_Task statement_. Show each line of the records in which the word "textit" occurs.

------------------------------------------------------------

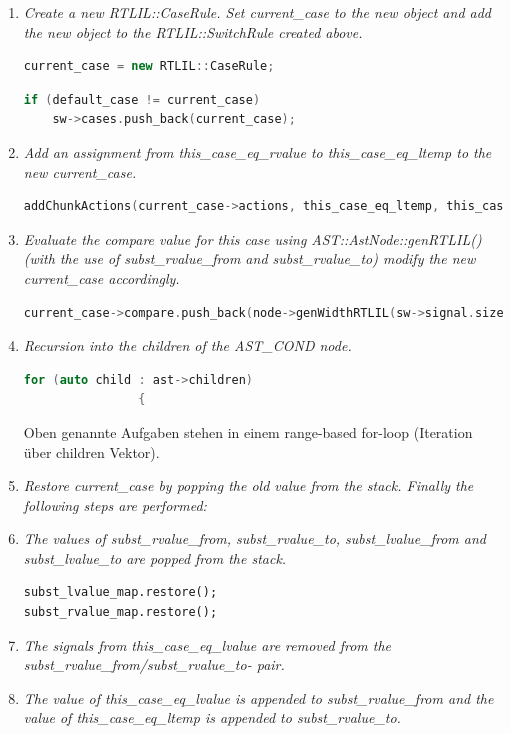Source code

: \documentclass[11pt]{report}
\begin{document}
\begin{enumerate}
\item \textit{Create a new RTLIL::CaseRule. Set current\_case to the new object and add the new object to the RTLIL::SwitchRule created above.}
\begin{lstlisting}[language=C++]
current_case = new RTLIL::CaseRule;
\end{lstlisting}
\begin{lstlisting}[language=C++]
if (default_case != current_case)
	sw->cases.push_back(current_case);
\end{lstlisting}
\item \textit{Add an assignment from this\_case\_eq\_rvalue to this\_case\_eq\_ltemp to the new current\_case.}
\begin{lstlisting}[language=C++]
addChunkActions(current_case->actions, this_case_eq_ltemp, this_case_eq_rvalue);
\end{lstlisting}
\item \textit{Evaluate the compare value for this case using AST::AstNode::genRTLIL() (with the use of
subst\_rvalue\_from and subst\_rvalue\_to) modify the new current\_case accordingly.}
\begin{lstlisting}[language=C++]
current_case->compare.push_back(node->genWidthRTLIL(sw->signal.size(), &subst_rvalue_map.stdmap()));
\end{lstlisting}
\item \textit{Recursion into the children of the AST\_COND node.}
\begin{lstlisting}[language=C++]
for (auto child : ast->children)
				{
\end{lstlisting}
Oben genannte Aufgaben stehen in einem range-based for-loop (Iteration über children Vektor).
\item \textit{Restore current\_case by popping the old value from the stack.
Finally the following steps are performed:}
\item \textit{The values of subst\_rvalue\_from, subst\_rvalue\_to, subst\_lvalue\_from and subst\_lvalue\_to are popped from the stack.}
\begin{lstlisting}
subst_lvalue_map.restore();
subst_rvalue_map.restore();
\end{lstlisting}
\item \textit{The signals from this\_case\_eq\_lvalue are removed from the subst\_rvalue\_from/subst\_rvalue\_to- pair.}
\item \textit{The value of this\_case\_eq\_lvalue is appended to subst\_rvalue\_from and the value of this\_case\_eq\_ltemp is appended to subst\_rvalue\_to.}

\end{enumerate}
\end{document}
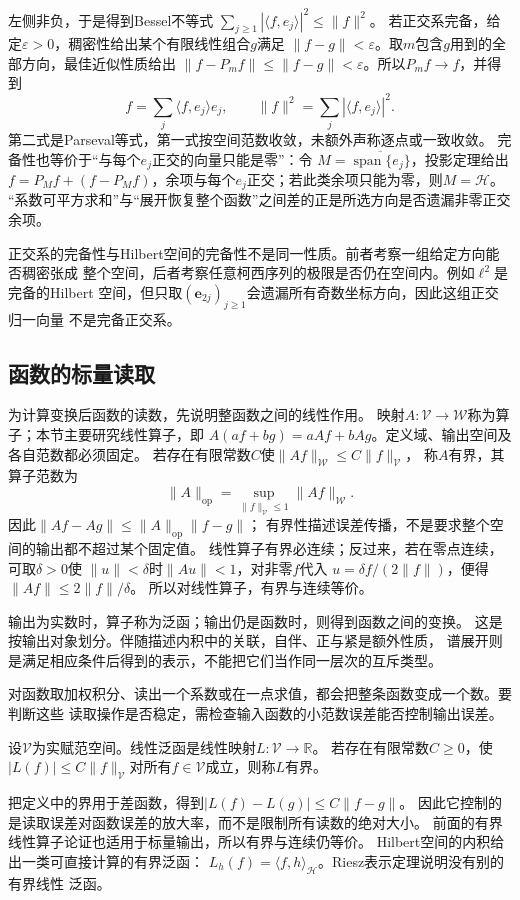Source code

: 左侧非负，于是得到Bessel不等式
$\sum_{j\geq1}|\langle f,e_j\rangle|^2\leq\lVert f\rVert^2$。
若正交系完备，给定$\varepsilon>0$，稠密性给出某个有限线性组合$g$满足
$\lVert f-g\rVert<\varepsilon$。取$m$包含$g$用到的全部方向，最佳近似性质给出
$\lVert f-P_mf\rVert\leq\lVert f-g\rVert<\varepsilon$。所以$P_mf\to f$，并得到
\[
 f=\sum_j\langle f,e_j\rangle e_j,\qquad
 \lVert f\rVert^2=\sum_j|\langle f,e_j\rangle|^2.
\]
第二式是Parseval等式，第一式按空间范数收敛，未额外声称逐点或一致收敛。
完备性也等价于“与每个$e_j$正交的向量只能是零”：令
$M=\overline{\operatorname{span}\{e_j\}}$，投影定理给出
$f=P_Mf+(f-P_Mf)$，余项与每个$e_j$正交；若此类余项只能为零，则$M=\mathcal H$。
“系数可平方求和”与“展开恢复整个函数”之间差的正是所选方向是否遗漏非零正交余项。

正交系的完备性与Hilbert空间的完备性不是同一性质。前者考察一组给定方向能否稠密张成
整个空间，后者考察任意柯西序列的极限是否仍在空间内。例如$\ell^2$是完备的Hilbert
空间，但只取$(\bm{e}_{2j})_{j\geq1}$会遗漏所有奇数坐标方向，因此这组正交归一向量
不是完备正交系。

\subsection{函数的标量读取}
\label{sec:functional-scalar-readouts}
\label{sec:functional-positive-kernels-rkhs}


为计算变换后函数的读数，先说明整函数之间的线性作用。
映射$A:\mathcal V\to\mathcal W$称为算子；本节主要研究线性算子，即
$A(af+bg)=aAf+bAg$。定义域、输出空间及各自范数都必须固定。
若存在有限常数$C$使$\lVert Af\rVert_{\mathcal W}\leq C\lVert f\rVert_{\mathcal V}$，
称$A$有界，其算子范数为
\[
 \lVert A\rVert_{\mathrm{op}}
 =\sup_{\lVert f\rVert_{\mathcal V}\leq1}\lVert Af\rVert_{\mathcal W}.
\]
因此$\lVert Af-Ag\rVert\leq\lVert A\rVert_{\mathrm{op}}\lVert f-g\rVert$；
有界性描述误差传播，不是要求整个空间的输出都不超过某个固定值。
线性算子有界必连续；反过来，若在零点连续，可取$\delta>0$使
$\lVert u\rVert<\delta$时$\lVert Au\rVert<1$，对非零$f$代入
$u=\delta f/(2\lVert f\rVert)$，便得$\lVert Af\rVert\leq2\lVert f\rVert/\delta$。
所以对线性算子，有界与连续等价。

输出为实数时，算子称为泛函；输出仍是函数时，则得到函数之间的变换。
这是按输出对象划分。伴随描述内积中的关联，自伴、正与紧是额外性质，
谱展开则是满足相应条件后得到的表示，不能把它们当作同一层次的互斥类型。

对函数取加权积分、读出一个系数或在一点求值，都会把整条函数变成一个数。要判断这些
读取操作是否稳定，需检查输入函数的小范数误差能否控制输出误差。
\begin{definition}[有界线性泛函]
\label{def:functional-bounded-linear-functional}
设$\mathcal V$为实赋范空间。线性泛函是线性映射$L:\mathcal V\to\mathbb R$。
若存在有限常数$C\geq0$，使
$|L(f)|\leq C\lVert f\rVert_{\mathcal V}$对所有$f\in\mathcal V$成立，则称$L$有界。
\end{definition}
把定义中的界用于差函数，得到$|L(f)-L(g)|\leq C\lVert f-g\rVert$。
因此它控制的是读取误差对函数误差的放大率，而不是限制所有读数的绝对大小。
前面的有界线性算子论证也适用于标量输出，所以有界与连续仍等价。
Hilbert空间的内积给出一类可直接计算的有界泛函：
$L_h(f)=\langle f,h\rangle_{\mathcal{H}}$。Riesz表示定理说明没有别的有界线性
泛函。

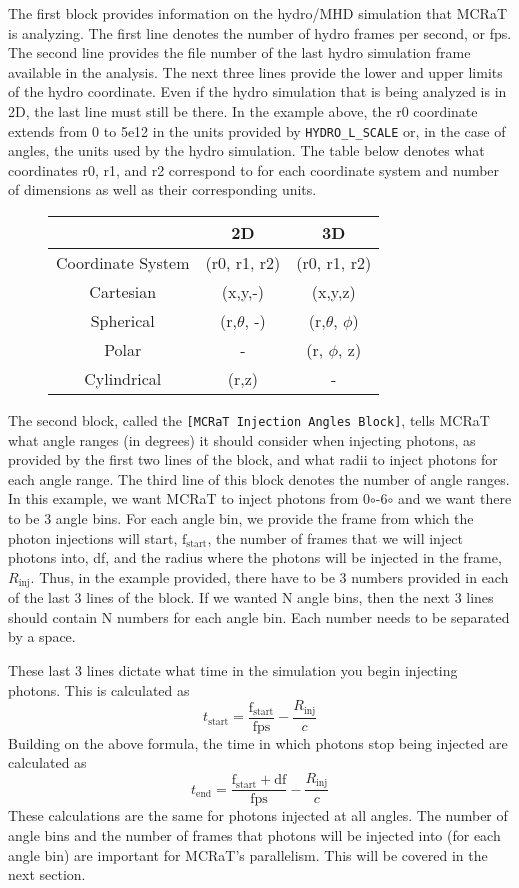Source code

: \documentclass[12pt,a4paper]{article}
\begin{document}
The first block provides information on the hydro/MHD simulation that MCRaT is analyzing. The first line denotes the number of hydro frames per second, or fps. The second line provides the file number of the last hydro simulation frame available in the analysis. The next three lines provide the lower and upper limits of the hydro coordinate. Even if the hydro simulation that is being analyzed is in 2D, the last line must still be there. In the example above, the r0 coordinate extends from 0 to 5e12 in the units provided by \texttt{HYDRO\_L\_SCALE} or, in the case of angles, the units used by the hydro simulation. The table below denotes what coordinates r0, r1, and r2 correspond to for each coordinate system and number of dimensions as well as their corresponding units. 

\begin{figure}[h!]
\centering
\begin{tabular}{|c|c|c|}
\hline
 & 2D & 3D \\
\hline
Coordinate System & (r0, r1, r2) & (r0, r1, r2) \\
\hline
Cartesian & (x,y,-) & (x,y,z) \\
\hline
Spherical & (r,$\theta$, -) & (r,$\theta$, $\phi$) \\
\hline
Polar & - & (r, $\phi$, z) \\
\hline
Cylindrical & (r,z) & - \\
\hline
\end{tabular}
\end{figure}

The second block, called the \texttt{[MCRaT Injection Angles Block]}, tells MCRaT what angle ranges (in degrees) it should consider when injecting photons, as provided by the first two lines of the block, and what radii to inject photons for each angle range. The third line of this block denotes the number of angle ranges. In this example, we want MCRaT to inject photons from 0$\circ$-6$\circ$ and we want there to be 3 angle bins. For each angle bin, we provide the frame from which the photon injections will start, $\mathrm{f_{start}}$, the number of frames that we will inject photons into, df, and the radius where the photons will be injected in the frame, $R_\mathrm{inj}$. Thus, in the example provided, there have to be 3 numbers provided in each of the last 3 lines of the block. If we wanted N angle bins, then the next 3 lines should contain N numbers for each angle bin. Each number needs to be separated by a space.

These last 3 lines dictate what time in the simulation you begin injecting photons. This is calculated as 
\[
t_\mathrm{start}=\frac{\mathrm{f_{start}}}{\mathrm{fps}}-\frac{R_\mathrm{inj}}{c}
\]
Building on the above formula, the time in which photons stop being injected are calculated as
\[
t_\mathrm{end}=\frac{\mathrm{f_{start}}+\mathrm{df}}{\mathrm{fps}}-\frac{R_\mathrm{inj}}{c}
\]
These calculations are the same for photons injected at all angles. The number of angle bins and the number of frames that photons will be injected into (for each angle bin) are important for MCRaT's parallelism. This will be covered in the next section. 
\end{document}
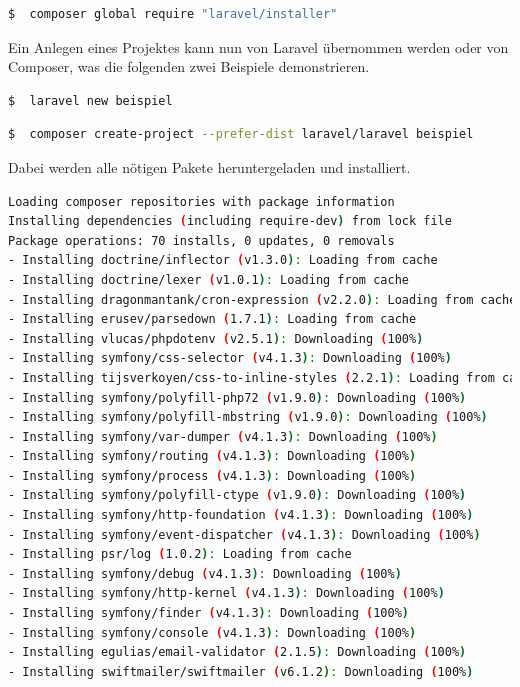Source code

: \begin{lstlisting}[language=sh, frame=single]
$  composer global require "laravel/installer"
\end{lstlisting}

Ein Anlegen eines Projektes kann nun von Laravel übernommen werden oder von Composer, was die folgenden zwei Beispiele demonstrieren.

\begin{lstlisting}[language=sh, frame=single]
$  laravel new beispiel
\end{lstlisting}

\begin{lstlisting}[language=sh, frame=single]
$  composer create-project --prefer-dist laravel/laravel beispiel
\end{lstlisting}

Dabei werden alle nötigen Pakete heruntergeladen und installiert.
\begin{lstlisting}[language=sh, frame=single]
Loading composer repositories with package information
Installing dependencies (including require-dev) from lock file
Package operations: 70 installs, 0 updates, 0 removals
- Installing doctrine/inflector (v1.3.0): Loading from cache
- Installing doctrine/lexer (v1.0.1): Loading from cache
- Installing dragonmantank/cron-expression (v2.2.0): Loading from cache
- Installing erusev/parsedown (1.7.1): Loading from cache
- Installing vlucas/phpdotenv (v2.5.1): Downloading (100%)
- Installing symfony/css-selector (v4.1.3): Downloading (100%)
- Installing tijsverkoyen/css-to-inline-styles (2.2.1): Loading from cache
- Installing symfony/polyfill-php72 (v1.9.0): Downloading (100%)
- Installing symfony/polyfill-mbstring (v1.9.0): Downloading (100%)
- Installing symfony/var-dumper (v4.1.3): Downloading (100%)
- Installing symfony/routing (v4.1.3): Downloading (100%)
- Installing symfony/process (v4.1.3): Downloading (100%)
- Installing symfony/polyfill-ctype (v1.9.0): Downloading (100%)
- Installing symfony/http-foundation (v4.1.3): Downloading (100%)
- Installing symfony/event-dispatcher (v4.1.3): Downloading (100%)
- Installing psr/log (1.0.2): Loading from cache
- Installing symfony/debug (v4.1.3): Downloading (100%)
- Installing symfony/http-kernel (v4.1.3): Downloading (100%)
- Installing symfony/finder (v4.1.3): Downloading (100%)
- Installing symfony/console (v4.1.3): Downloading (100%)
- Installing egulias/email-validator (2.1.5): Downloading (100%)
- Installing swiftmailer/swiftmailer (v6.1.2): Downloading (100%)
\end{lstlisting}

------------------------------------------------------------

_Result of this task_.
\item \textit{Create a new RTLIL::CaseRule. Set current\_case to the new object and add the new object to the RTLIL::SwitchRule created above.}
\item \textit{Add an assignment from this\_case\_eq\_rvalue to this\_case\_eq\_ltemp to the new current\_case.}
\item \textit{Evaluate the compare value for this case using AST::AstNode::genRTLIL() (with the use of
\item \textit{Recursion into the children of the AST\_COND node.}
\item \textit{Restore current\_case by popping the old value from the stack.
\item \textit{The values of subst\_rvalue\_from, subst\_rvalue\_to, subst\_lvalue\_from and subst\_lvalue\_to are popped from the stack.}
\item \textit{The signals from this\_case\_eq\_lvalue are removed from the subst\_rvalue\_from/subst\_rvalue\_to- pair.}
\item \textit{The value of this\_case\_eq\_lvalue is appended to subst\_rvalue\_from and the value of this\_case\_eq\_ltemp is appended to subst\_rvalue\_to.}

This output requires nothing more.